Scored in Melville's New Testament

These verses are marked in Luke 2, as shown at Melville's Marginalia Online:
9  And, lo, the angel of the Lord came upon them, and the glory of the Lord shone round about them; and they were sore afraid. 
10  And the angel said unto them, Fear not: for, behold, I bring you good tidings of great joy, which shall be to all people. 
14  Glory to God in the highest, and on earth peace, good will toward men.
The Angel Appearing to the Shepherds / 1833-34, Thomas Cole
The Chrysler Museum of Art
Herman Melville lived in Albany from October 1830 to April 1838, so hey! he could have seen Cole's great new painting The Angel Appearing to the Shepherds when it was on display in City Hall (1834) or at the Albany Museum (1835).

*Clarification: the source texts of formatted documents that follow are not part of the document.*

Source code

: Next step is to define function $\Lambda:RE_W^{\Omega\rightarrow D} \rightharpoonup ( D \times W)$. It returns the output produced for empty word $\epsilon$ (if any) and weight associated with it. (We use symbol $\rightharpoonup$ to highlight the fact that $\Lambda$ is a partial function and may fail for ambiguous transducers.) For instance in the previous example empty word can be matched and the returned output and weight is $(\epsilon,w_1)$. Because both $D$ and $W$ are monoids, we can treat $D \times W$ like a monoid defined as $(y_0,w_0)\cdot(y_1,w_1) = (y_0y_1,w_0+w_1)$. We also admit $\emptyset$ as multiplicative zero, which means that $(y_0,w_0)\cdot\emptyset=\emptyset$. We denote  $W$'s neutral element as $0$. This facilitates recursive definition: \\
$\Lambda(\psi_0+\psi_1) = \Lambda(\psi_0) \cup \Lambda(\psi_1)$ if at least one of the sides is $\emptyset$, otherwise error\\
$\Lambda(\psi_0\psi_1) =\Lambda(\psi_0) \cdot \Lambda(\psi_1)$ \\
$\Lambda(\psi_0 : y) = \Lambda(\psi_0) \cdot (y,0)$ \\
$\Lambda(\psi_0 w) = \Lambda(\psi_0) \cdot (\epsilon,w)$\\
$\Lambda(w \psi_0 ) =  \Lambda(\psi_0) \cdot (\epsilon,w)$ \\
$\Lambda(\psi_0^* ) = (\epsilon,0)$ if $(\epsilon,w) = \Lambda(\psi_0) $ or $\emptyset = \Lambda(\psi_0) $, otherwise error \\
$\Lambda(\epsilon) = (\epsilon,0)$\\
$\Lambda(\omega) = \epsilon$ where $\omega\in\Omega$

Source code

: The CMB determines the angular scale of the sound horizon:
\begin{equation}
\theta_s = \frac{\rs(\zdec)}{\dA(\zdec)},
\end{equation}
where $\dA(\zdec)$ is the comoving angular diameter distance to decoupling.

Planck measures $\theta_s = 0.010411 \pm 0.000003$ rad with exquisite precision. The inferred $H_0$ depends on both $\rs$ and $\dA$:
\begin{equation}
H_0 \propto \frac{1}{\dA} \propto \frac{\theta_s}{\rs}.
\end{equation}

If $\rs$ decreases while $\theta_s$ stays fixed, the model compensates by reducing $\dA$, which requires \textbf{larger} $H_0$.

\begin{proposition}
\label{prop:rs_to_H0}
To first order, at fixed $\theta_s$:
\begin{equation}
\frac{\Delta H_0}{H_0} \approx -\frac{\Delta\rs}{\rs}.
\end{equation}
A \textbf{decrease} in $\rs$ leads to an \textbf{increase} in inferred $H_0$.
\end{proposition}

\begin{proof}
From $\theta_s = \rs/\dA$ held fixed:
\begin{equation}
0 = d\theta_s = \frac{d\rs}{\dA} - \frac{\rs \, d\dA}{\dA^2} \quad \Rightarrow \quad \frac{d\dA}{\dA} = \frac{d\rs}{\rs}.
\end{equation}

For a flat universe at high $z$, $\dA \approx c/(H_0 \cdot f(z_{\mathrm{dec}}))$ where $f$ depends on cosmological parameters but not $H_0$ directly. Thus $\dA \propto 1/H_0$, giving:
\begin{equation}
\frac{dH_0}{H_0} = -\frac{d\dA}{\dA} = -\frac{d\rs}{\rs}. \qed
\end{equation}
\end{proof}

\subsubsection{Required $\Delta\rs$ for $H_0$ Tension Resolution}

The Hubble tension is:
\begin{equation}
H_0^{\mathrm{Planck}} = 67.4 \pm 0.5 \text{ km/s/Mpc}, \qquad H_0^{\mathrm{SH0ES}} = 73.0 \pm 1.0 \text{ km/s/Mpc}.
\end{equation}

From the Albany Argus, Tuesday, March 18, 1834, reprinting early praise in the New York Evening Post (Thursday, March 13, 1834) for Cole's picture which was then on exhibit at the American Academy of Fine Arts: 
COLE has just executed a large picture of the Angel appearing to the shepherds of Bethlehem, which is now exhibiting at the Academy of Fine Arts in Barclay street. The right of the picture represents the towers, houses, and cottages of Bethlehem, grouped on the borders of a lake and drawn with great beauty of disposition and coloring. In the sky directly over the stable which is supposed to shelter the infant Saviour, is seen the miraculous star shedding its cool light over that part of the landscape, and partially reflected in the water below.—On the left of the picture appears the Angel floating on roseate clouds in the midst of a flush of light which seems to proceed from the opened heavens. Three shepherds occupy the foreground, one of whom is prostrate with his face on the earth, another appears just recovering from the awe and amazement excited by the glorious apparition, and a third, a venerable old man, stands leaning on his staff, gazing with an air of mingled curiosity and veneration at the spectacle, and listening to the proclamation of the reign of peace and benevolence uttered by the celestial messenger. This group is happily imagined and well executed. Around are scattered their flocks over a broken rocky country, and in the distance other shepherds with their flocks are all descried. The contrast between the solemnity and repose of the right hand portion of the picture and the splendor of the left has a delightful effect. The work does great credit to the genius and skill of Mr. Cole.—[ N. Y. Evening Post.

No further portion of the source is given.